Exercise objective:
Reproduce the data shown below exactly.

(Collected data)
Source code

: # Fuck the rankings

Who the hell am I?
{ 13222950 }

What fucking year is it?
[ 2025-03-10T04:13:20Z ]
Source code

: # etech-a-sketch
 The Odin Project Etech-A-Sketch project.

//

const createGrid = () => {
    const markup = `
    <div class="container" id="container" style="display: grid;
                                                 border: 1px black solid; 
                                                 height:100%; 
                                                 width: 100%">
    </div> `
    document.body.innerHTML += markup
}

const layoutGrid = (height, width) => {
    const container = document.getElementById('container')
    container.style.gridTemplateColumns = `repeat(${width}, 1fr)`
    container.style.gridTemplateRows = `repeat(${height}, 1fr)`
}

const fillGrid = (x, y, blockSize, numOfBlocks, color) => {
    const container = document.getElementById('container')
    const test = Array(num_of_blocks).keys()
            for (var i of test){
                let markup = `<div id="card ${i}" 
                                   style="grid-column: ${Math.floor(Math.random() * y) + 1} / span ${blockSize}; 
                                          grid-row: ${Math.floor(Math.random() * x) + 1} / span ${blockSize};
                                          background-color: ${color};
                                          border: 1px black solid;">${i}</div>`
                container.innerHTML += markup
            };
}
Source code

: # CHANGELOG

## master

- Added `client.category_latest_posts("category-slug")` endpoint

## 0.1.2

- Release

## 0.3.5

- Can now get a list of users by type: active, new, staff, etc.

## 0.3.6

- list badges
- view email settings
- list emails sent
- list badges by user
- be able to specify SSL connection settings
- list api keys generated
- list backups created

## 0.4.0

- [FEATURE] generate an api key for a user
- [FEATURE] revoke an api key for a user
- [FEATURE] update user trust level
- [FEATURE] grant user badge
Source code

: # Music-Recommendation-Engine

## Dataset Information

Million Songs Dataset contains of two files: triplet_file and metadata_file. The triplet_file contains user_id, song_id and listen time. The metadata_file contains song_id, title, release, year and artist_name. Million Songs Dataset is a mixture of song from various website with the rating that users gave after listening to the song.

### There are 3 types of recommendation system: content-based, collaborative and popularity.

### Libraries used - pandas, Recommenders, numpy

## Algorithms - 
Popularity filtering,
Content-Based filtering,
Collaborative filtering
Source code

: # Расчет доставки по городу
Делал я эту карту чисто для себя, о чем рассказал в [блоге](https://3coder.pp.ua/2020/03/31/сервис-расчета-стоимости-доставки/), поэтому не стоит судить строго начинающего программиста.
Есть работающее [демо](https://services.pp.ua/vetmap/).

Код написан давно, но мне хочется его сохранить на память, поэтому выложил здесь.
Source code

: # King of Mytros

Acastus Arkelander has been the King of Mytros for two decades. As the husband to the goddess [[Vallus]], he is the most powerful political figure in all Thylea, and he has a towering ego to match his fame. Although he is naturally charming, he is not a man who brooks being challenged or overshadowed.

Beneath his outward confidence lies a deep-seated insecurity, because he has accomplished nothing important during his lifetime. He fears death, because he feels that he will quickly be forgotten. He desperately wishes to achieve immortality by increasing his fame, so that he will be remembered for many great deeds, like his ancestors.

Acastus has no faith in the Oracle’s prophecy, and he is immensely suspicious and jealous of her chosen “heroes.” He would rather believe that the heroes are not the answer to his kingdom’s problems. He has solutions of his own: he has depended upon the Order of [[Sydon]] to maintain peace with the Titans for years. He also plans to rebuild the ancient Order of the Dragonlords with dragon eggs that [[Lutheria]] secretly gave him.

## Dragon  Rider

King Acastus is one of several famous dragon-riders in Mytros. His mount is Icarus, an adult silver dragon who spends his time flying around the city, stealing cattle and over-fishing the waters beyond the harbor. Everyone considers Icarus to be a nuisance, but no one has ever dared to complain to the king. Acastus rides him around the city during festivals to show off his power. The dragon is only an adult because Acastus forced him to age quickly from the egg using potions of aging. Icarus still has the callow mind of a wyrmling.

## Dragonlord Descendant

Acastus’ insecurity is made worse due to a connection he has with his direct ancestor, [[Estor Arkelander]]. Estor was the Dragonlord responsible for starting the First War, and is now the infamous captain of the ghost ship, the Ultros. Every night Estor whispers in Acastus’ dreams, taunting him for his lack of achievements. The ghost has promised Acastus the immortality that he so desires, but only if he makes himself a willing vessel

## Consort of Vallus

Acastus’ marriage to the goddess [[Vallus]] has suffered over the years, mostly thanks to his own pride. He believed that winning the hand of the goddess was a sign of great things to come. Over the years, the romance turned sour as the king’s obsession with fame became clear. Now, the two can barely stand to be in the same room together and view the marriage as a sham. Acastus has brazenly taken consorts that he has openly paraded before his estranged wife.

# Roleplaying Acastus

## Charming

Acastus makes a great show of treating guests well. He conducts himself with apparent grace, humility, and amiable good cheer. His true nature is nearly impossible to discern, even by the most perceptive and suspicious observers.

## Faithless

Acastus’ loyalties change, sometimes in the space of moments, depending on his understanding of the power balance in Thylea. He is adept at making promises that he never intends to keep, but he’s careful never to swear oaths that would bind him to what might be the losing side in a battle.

Exercise output:
Source code

: # Fuck the rankings

Who the hell am I?
{ 13222950 }

What fucking year is it?
[ 2025-03-10T04:13:20Z ]
Source code

: # etech-a-sketch
 The Odin Project Etech-A-Sketch project.

//

const createGrid = () => {
    const markup = `
    <div class="container" id="container" style="display: grid;
                                                 border: 1px black solid; 
                                                 height:100%; 
                                                 width: 100%">
    </div> `
    document.body.innerHTML += markup
}

const layoutGrid = (height, width) => {
    const container = document.getElementById('container')
    container.style.gridTemplateColumns = `repeat(${width}, 1fr)`
    container.style.gridTemplateRows = `repeat(${height}, 1fr)`
}

const fillGrid = (x, y, blockSize, numOfBlocks, color) => {
    const container = document.getElementById('container')
    const test = Array(num_of_blocks).keys()
            for (var i of test){
                let markup = `<div id="card ${i}" 
                                   style="grid-column: ${Math.floor(Math.random() * y) + 1} / span ${blockSize}; 
                                          grid-row: ${Math.floor(Math.random() * x) + 1} / span ${blockSize};
                                          background-color: ${color};
                                          border: 1px black solid;">${i}</div>`
                container.innerHTML += markup
            };
}
Source code

: # CHANGELOG

## master

- Added `client.category_latest_posts("category-slug")` endpoint

## 0.1.2

- Release

## 0.3.5

- Can now get a list of users by type: active, new, staff, etc.

## 0.3.6

- list badges
- view email settings
- list emails sent
- list badges by user
- be able to specify SSL connection settings
- list api keys generated
- list backups created

## 0.4.0

- [FEATURE] generate an api key for a user
- [FEATURE] revoke an api key for a user
- [FEATURE] update user trust level
- [FEATURE] grant user badge
Source code

: # Music-Recommendation-Engine

## Dataset Information

Million Songs Dataset contains of two files: triplet_file and metadata_file. The triplet_file contains user_id, song_id and listen time. The metadata_file contains song_id, title, release, year and artist_name. Million Songs Dataset is a mixture of song from various website with the rating that users gave after listening to the song.

### There are 3 types of recommendation system: content-based, collaborative and popularity.

### Libraries used - pandas, Recommenders, numpy

## Algorithms - 
Popularity filtering,
Content-Based filtering,
Collaborative filtering
Source code

: # Расчет доставки по городу
Делал я эту карту чисто для себя, о чем рассказал в [блоге](https://3coder.pp.ua/2020/03/31/сервис-расчета-стоимости-доставки/), поэтому не стоит судить строго начинающего программиста.
Есть работающее [демо](https://services.pp.ua/vetmap/).

Код написан давно, но мне хочется его сохранить на память, поэтому выложил здесь.
Source code

: # King of Mytros

Acastus Arkelander has been the King of Mytros for two decades. As the husband to the goddess [[Vallus]], he is the most powerful political figure in all Thylea, and he has a towering ego to match his fame. Although he is naturally charming, he is not a man who brooks being challenged or overshadowed.

Beneath his outward confidence lies a deep-seated insecurity, because he has accomplished nothing important during his lifetime. He fears death, because he feels that he will quickly be forgotten. He desperately wishes to achieve immortality by increasing his fame, so that he will be remembered for many great deeds, like his ancestors.

Acastus has no faith in the Oracle’s prophecy, and he is immensely suspicious and jealous of her chosen “heroes.” He would rather believe that the heroes are not the answer to his kingdom’s problems. He has solutions of his own: he has depended upon the Order of [[Sydon]] to maintain peace with the Titans for years. He also plans to rebuild the ancient Order of the Dragonlords with dragon eggs that [[Lutheria]] secretly gave him.

## Dragon  Rider

King Acastus is one of several famous dragon-riders in Mytros. His mount is Icarus, an adult silver dragon who spends his time flying around the city, stealing cattle and over-fishing the waters beyond the harbor. Everyone considers Icarus to be a nuisance, but no one has ever dared to complain to the king. Acastus rides him around the city during festivals to show off his power. The dragon is only an adult because Acastus forced him to age quickly from the egg using potions of aging. Icarus still has the callow mind of a wyrmling.

## Dragonlord Descendant

Acastus’ insecurity is made worse due to a connection he has with his direct ancestor, [[Estor Arkelander]]. Estor was the Dragonlord responsible for starting the First War, and is now the infamous captain of the ghost ship, the Ultros. Every night Estor whispers in Acastus’ dreams, taunting him for his lack of achievements. The ghost has promised Acastus the immortality that he so desires, but only if he makes himself a willing vessel

## Consort of Vallus

Acastus’ marriage to the goddess [[Vallus]] has suffered over the years, mostly thanks to his own pride. He believed that winning the hand of the goddess was a sign of great things to come. Over the years, the romance turned sour as the king’s obsession with fame became clear. Now, the two can barely stand to be in the same room together and view the marriage as a sham. Acastus has brazenly taken consorts that he has openly paraded before his estranged wife.

# Roleplaying Acastus

## Charming

Acastus makes a great show of treating guests well. He conducts himself with apparent grace, humility, and amiable good cheer. His true nature is nearly impossible to discern, even by the most perceptive and suspicious observers.

## Faithless

Acastus’ loyalties change, sometimes in the space of moments, depending on his understanding of the power balance in Thylea. He is adept at making promises that he never intends to keep, but he’s careful never to swear oaths that would bind him to what might be the losing side in a battle.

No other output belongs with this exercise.